* EXERCISE REQUIREMENTS: Lines that include the string "pattern" are the ones to copy from the entries below.

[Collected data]
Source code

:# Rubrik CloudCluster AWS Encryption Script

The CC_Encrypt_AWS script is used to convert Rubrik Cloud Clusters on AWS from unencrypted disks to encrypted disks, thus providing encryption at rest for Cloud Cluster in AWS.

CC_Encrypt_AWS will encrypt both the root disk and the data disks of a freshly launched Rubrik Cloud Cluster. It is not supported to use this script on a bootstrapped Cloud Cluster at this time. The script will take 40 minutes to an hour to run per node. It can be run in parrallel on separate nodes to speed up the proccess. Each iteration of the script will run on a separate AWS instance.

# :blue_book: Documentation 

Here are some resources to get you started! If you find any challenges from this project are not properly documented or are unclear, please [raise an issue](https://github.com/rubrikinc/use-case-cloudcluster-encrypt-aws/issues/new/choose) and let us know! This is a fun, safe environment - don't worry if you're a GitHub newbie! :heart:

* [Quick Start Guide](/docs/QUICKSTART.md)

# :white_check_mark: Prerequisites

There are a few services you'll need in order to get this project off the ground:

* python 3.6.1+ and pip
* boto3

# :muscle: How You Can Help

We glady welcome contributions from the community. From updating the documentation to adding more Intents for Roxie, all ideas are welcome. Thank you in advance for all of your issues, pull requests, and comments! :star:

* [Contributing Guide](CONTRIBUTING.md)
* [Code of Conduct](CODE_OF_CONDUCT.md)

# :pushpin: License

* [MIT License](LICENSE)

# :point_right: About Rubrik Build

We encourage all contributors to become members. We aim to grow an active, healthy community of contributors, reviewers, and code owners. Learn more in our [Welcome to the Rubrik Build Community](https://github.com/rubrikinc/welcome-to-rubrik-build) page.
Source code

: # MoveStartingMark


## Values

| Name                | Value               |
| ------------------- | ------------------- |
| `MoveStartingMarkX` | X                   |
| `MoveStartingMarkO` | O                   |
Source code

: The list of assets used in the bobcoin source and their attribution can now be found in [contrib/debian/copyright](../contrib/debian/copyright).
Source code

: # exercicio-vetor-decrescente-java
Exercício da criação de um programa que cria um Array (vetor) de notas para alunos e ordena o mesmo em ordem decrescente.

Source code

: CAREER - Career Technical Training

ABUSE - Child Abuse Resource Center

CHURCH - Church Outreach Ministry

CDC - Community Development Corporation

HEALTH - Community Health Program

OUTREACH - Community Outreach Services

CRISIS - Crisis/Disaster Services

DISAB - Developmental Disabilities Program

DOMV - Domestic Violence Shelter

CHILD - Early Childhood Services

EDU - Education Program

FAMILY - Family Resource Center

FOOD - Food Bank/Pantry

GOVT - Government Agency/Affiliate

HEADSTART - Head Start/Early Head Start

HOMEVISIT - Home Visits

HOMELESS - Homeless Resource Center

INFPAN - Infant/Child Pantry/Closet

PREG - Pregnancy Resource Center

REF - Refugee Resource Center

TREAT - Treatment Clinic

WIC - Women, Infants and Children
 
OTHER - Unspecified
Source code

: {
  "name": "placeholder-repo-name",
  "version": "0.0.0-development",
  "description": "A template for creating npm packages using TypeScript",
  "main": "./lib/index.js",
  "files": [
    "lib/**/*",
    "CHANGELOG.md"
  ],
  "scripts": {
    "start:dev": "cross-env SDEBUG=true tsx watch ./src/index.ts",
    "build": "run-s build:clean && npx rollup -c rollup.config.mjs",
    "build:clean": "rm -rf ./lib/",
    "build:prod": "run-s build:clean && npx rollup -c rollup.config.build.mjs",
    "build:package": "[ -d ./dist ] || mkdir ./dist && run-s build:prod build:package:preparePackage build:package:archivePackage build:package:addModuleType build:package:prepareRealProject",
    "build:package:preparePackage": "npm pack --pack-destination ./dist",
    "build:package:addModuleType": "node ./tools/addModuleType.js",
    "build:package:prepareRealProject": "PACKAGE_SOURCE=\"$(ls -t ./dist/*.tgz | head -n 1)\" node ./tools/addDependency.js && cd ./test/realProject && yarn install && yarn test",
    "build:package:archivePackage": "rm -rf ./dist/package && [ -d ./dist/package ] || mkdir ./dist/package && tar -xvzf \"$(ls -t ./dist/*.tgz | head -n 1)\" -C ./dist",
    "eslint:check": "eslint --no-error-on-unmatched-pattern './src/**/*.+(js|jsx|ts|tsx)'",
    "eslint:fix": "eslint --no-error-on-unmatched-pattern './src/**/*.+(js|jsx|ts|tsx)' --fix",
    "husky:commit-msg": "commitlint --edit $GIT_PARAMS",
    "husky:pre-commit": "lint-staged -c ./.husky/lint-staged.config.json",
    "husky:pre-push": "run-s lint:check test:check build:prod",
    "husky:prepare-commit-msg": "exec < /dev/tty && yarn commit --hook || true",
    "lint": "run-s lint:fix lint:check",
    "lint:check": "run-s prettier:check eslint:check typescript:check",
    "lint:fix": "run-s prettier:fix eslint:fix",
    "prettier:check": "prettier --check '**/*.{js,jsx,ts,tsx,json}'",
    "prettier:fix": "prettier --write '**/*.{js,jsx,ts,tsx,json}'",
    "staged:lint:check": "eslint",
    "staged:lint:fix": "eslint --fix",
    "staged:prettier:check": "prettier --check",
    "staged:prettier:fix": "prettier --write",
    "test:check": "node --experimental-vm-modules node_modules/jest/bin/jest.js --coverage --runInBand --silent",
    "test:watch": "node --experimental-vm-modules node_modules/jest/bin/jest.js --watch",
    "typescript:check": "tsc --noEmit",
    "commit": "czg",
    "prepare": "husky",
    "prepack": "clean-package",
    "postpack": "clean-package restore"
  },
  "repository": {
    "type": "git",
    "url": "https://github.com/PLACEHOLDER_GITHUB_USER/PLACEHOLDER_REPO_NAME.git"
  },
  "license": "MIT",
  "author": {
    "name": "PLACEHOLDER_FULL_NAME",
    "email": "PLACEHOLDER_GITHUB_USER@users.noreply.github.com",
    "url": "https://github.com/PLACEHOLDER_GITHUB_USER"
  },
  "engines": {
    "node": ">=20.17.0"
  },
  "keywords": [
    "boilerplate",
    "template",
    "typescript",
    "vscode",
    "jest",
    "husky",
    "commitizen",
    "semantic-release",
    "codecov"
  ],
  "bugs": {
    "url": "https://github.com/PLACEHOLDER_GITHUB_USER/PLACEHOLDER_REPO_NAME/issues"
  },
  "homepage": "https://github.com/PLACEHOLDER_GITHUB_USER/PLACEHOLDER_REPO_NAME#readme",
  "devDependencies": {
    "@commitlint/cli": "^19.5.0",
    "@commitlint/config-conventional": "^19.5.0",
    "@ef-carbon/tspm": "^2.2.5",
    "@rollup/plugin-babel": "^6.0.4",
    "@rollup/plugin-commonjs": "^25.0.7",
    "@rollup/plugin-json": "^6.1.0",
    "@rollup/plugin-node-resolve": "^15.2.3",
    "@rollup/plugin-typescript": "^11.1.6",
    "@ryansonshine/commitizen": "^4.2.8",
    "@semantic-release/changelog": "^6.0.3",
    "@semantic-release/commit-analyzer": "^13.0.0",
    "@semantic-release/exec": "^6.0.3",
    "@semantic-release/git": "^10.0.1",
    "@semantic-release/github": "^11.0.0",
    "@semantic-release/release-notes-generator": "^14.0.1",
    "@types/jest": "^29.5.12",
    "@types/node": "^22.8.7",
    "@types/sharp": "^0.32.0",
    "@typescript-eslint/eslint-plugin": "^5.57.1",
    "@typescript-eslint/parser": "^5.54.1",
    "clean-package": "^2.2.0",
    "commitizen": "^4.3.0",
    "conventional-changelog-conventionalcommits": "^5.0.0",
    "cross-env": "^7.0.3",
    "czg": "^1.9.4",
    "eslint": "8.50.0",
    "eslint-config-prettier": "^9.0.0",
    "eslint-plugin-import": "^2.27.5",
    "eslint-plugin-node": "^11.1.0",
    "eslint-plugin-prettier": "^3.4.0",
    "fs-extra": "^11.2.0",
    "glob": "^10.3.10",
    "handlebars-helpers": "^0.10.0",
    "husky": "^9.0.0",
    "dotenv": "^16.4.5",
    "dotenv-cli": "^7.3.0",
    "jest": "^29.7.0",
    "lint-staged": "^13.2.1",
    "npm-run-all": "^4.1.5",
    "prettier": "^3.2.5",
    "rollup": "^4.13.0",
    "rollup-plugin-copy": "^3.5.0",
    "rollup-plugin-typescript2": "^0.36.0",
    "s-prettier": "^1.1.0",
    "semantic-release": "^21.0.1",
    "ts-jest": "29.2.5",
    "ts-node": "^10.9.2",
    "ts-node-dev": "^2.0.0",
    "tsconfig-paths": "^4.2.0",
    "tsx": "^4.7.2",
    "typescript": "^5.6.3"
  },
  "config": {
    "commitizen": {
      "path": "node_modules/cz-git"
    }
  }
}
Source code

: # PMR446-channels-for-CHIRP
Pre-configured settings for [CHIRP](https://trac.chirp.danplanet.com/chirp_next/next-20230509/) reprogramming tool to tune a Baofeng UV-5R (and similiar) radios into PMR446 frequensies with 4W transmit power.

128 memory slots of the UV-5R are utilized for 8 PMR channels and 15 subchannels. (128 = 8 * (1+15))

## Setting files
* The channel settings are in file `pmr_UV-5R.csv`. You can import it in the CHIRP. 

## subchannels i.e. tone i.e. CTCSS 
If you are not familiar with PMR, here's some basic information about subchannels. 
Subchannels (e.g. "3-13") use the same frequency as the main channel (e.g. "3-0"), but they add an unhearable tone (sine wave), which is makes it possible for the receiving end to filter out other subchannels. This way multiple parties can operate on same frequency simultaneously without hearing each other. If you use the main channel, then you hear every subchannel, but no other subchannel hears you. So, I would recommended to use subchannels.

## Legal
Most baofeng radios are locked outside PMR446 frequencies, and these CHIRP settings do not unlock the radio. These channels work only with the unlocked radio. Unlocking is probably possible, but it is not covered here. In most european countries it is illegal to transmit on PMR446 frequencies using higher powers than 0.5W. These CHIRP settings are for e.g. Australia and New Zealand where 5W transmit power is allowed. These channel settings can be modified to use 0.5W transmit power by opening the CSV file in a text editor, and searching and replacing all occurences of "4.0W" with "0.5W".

* SOLUTION TO THIS PROBLEM:
    "eslint:check": "eslint --no-error-on-unmatched-pattern './src/**/*.+(js|jsx|ts|tsx)'",
    "eslint:fix": "eslint --no-error-on-unmatched-pattern './src/**/*.+(js|jsx|ts|tsx)' --fix",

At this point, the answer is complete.